- **Data to use**
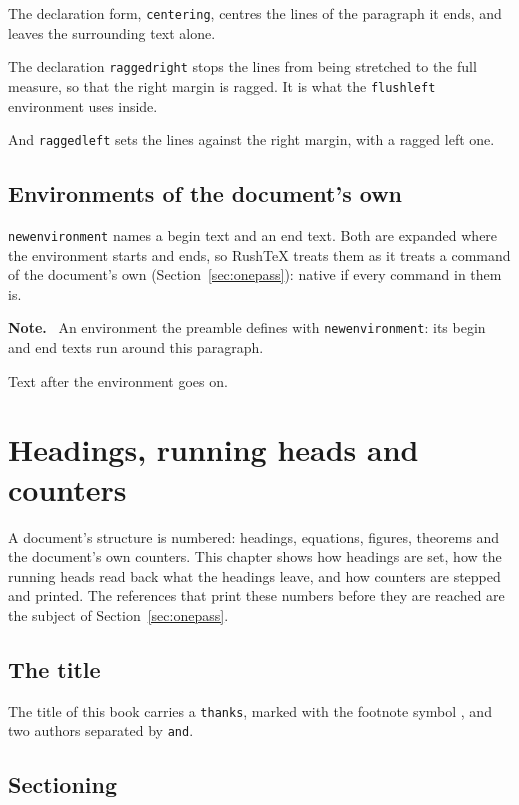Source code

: \documentclass{article}
\numberwithin{equation}{section}
\newenvironment{rtnote}{\par\medskip\noindent\textbf{Note.}\ }{\par\medskip}
\theoremstyle{definition}
\theoremstyle{remark}
\begin{document}
{\centering The declaration form, \texttt{centering}, centres the lines of the paragraph
it ends, and leaves the surrounding text alone.\par}

{\raggedright The declaration \texttt{raggedright} stops the lines from being stretched
to the full measure, so that the right margin is ragged. It is what the
\texttt{flushleft} environment uses inside.\par}

{\raggedleft And \texttt{raggedleft} sets the lines against the right margin, with a
ragged left one.\par}

\subsection{Environments of the document's own}\label{sec:newenv}
\texttt{newenvironment} names a begin text and an end text. Both are expanded where the
environment starts and ends, so RushTeX treats them as it treats a command of the
document's own (Section~\ref{sec:onepass}): native if every command in them is.

\begin{rtnote}
An environment the preamble defines with \texttt{newenvironment}: its begin and end texts
run around this paragraph.
\end{rtnote}
Text after the environment goes on.

\section{Headings, running heads and counters}\label{sec:refs-chapter}
A document's structure is numbered: headings, equations, figures, theorems and the
document's own counters. This chapter shows how headings are set, how the running heads
read back what the headings leave, and how counters are stepped and printed. The
references that print these numbers before they are reached are the subject of
Section~\ref{sec:onepass}.

\subsection{The title}\label{sec:title}

The title of this book carries a \texttt{thanks}, marked with the footnote symbol
\textasteriskcentered, and two authors separated by \texttt{and}.

\subsection{Sectioning}
\end{document}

- **What you are asked to do**
Using the material above, tally each line where the word "title" appears. Reply with the total only.

- **Completed task**
2